FCDO and others appealed to SC – SC majority dismissed appeal saying England and Wales law applied – Said, among other things, while appeal court should be slow to interfere with trial judge evaluation under relevant law, CA right here to identify errors in HC approach which were sufficiently significant to justify CA intervening – Appeal dismissed.

Equity, distinction between English, Saudi law, knowing receipt

Byers and ors v Saudi National Bank [2023] UKSC 51 (20 December 2023)

Unsuccessful appeal from CA – Between 2002 and 2008, Al-S acquired shares in five Saudi Arabian companies (Shares) – Held Shares on trust for Saad Investments Company Limited (SICL) In September 2009, Al-S transferred Shares to Samba Financial Group (Samba) in breach of trust in favour of SICL (Transfer) –

Distinction in English law between: (i) legal title to property (being, here, title held in Shares by Mr Al-Sanea as trustee); and (ii) equitable interest in property (here, SICL interest in trust property as trust beneficiary) –

However, law governing Transfer Saudi Arabian law, which did not recognise distinction – Consequently, transfer effect under Saudi Arabian law extinguished SICL’s equitable interest in Shares – Samba, therefore, became Shares’ sole owner following Transfer –

In September 2009, SICL went into liquidation – In May 2017, SICL and its joint liquidators claimed for knowing receipt against Samba, alleging that it received trust property knowing property transferred in breach of trust – In April 2021, Samba’s assets and liabilities were transferred to Saudi National Bank (SNB) –

England and Wales HC dismissed SICL’s claim – Said, as SICL’s equitable interest in property had been extinguished, not possible to claim for knowing receipt – SICL appealed to CA, which dismissed appeal – Appealed to SC –

SC unanimously dismissed appeal – Said knowing receipt claim could not occur if claimant’s equitable interest in property in question has been extinguished by time of defendant’s knowing receipt of property –

Although case law pointed toward DC conclusion, did not provide definitive answer in this case – SC decided matter by applying relevant equitable principles – Appeal dismissed.

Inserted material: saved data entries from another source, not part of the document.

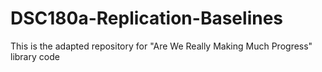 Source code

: # DSC180a-Replication-Baselines
This is the adapted repository for "Are We Really Making Much Progress" library code
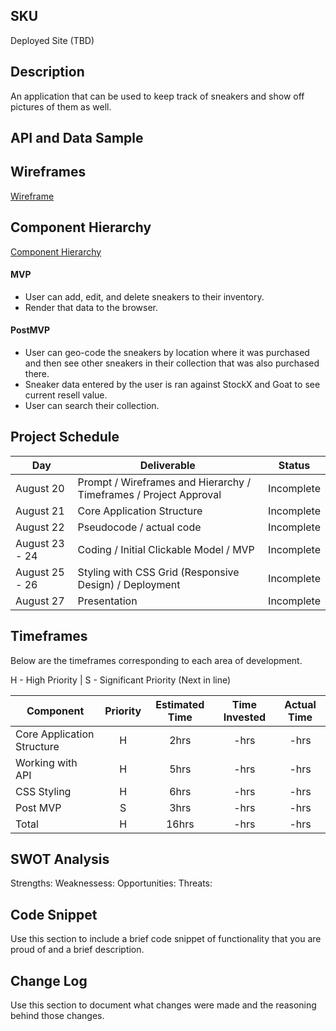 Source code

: ## SKU

Deployed Site (TBD)

## Description

An application that can be used to keep track of sneakers and show off pictures of them as well.

## API and Data Sample


## Wireframes

[Wireframe](https://whimsical.com/the-collection-HtbDfNPCDtjbmHBEGMdsU3)

## Component Hierarchy

[Component Hierarchy](https://whimsical.com/f5ce8059-59d1-4be5-8d98-71bed6a9e091)

#### MVP 

- User can add, edit, and delete sneakers to their inventory.
- Render that data to the browser.



#### PostMVP  

- User can geo-code the sneakers by location where it was purchased and then see other sneakers in their collection that was also purchased there.
- Sneaker data entered by the user is ran against StockX and Goat to see current resell value.
- User can search their collection.

## Project Schedule

|  Day | Deliverable | Status
|---|---| ---|
|August 20| Prompt / Wireframes and Hierarchy / Timeframes / Project Approval | Incomplete
|August 21| Core Application Structure | Incomplete
|August 22| Pseudocode / actual code | Incomplete
|August 23 - 24| Coding / Initial Clickable Model / MVP | Incomplete
|August 25 - 26| Styling with CSS Grid (Responsive Design) / Deployment | Incomplete
|August 27| Presentation | Incomplete


## Timeframes

Below are the timeframes corresponding to each area of development. 

H - High Priority | 
S - Significant Priority (Next in line)

| Component | Priority | Estimated Time | Time Invested | Actual Time |
| --- | :---: |  :---: | :---: | :---: |
| Core Application Structure | H | 2hrs| -hrs | -hrs |
| Working with API | H | 5hrs| -hrs | -hrs |
| CSS Styling | H | 6hrs| -hrs | -hrs |
| Post MVP | S | 3hrs| -hrs | -hrs |
| Total | H | 16hrs| -hrs | -hrs |


## SWOT Analysis

Strengths: 
Weaknessess: 
Opportunities: 
Threats:

## Code Snippet

Use this section to include a brief code snippet of functionality that you are proud of and a brief description.  


## Change Log
 Use this section to document what changes were made and the reasoning behind those changes.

Negligence, liability, strike out

HXA v Surrey County Council; YXA v Wolverhampton City Council [2023] UKSC 52 (20 December 2023)

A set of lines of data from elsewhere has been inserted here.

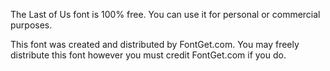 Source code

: The Last of Us font is 100% free. You can use it for personal or commercial purposes.

This font was created and distributed by FontGet.com. You may freely distribute this font however you must credit FontGet.com if you do. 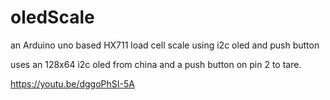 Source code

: # oledScale
an Arduino uno based HX711 load cell scale using i2c oled and push button

uses an 128x64 i2c oled from china and a push button on pin 2 to tare.

https://youtu.be/dggoPhSI-5A
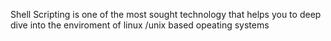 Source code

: Shell Scripting is one of the most sought technology
that helps you to deep dive into the enviroment of linux
/unix based opeating systems 
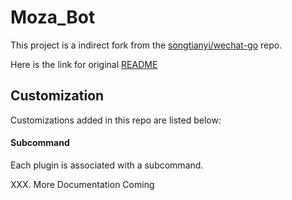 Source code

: # Moza_Bot

This project is a indirect fork from the [songtianyi/wechat-go](https://github.com/songtianyi/wechat-go)
repo.


Here is the link for original [README](README-UPSTREAM.md)


## Customization

Customizations added in this repo are listed below:

#### Subcommand

Each plugin is associated with a subcommand.

XXX. More Documentation Coming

Two unsuccessful appeals from CA – Two separate claims in negligence brought, respectively, by HXA against Surrey County Council and by YXA against Wolverhampton City Council (together, LAs) – On assumed facts (no factual determinations having been made), HXA and YXA (claimants) children when they suffered parental or parent partner sexual or physical abuse – Necessary component of negligence claim that defendant owed claimant duty of care – Both claimants alleged LA owed them duty of care because LA had, by its conduct, assumed responsibility to protect them from harm caused by third parties –

LAs applied to strike out claims as contained no arguable duty and should not proceed to trial – First instance judges and on appeal to HC judge, struck out claims – CA allowed HXA and YXA’s appeal and reversed strike-out – LAs appealed to SC –

SC unanimously allowed each appeal – Said claimants’ particulars of claim disclosed no basis upon which LAs’ relevant assumption of responsibility could be made out at trial – No arguable duty of care as alleged in either case – Both cases correctly struck out at first instance – Appeals allowed.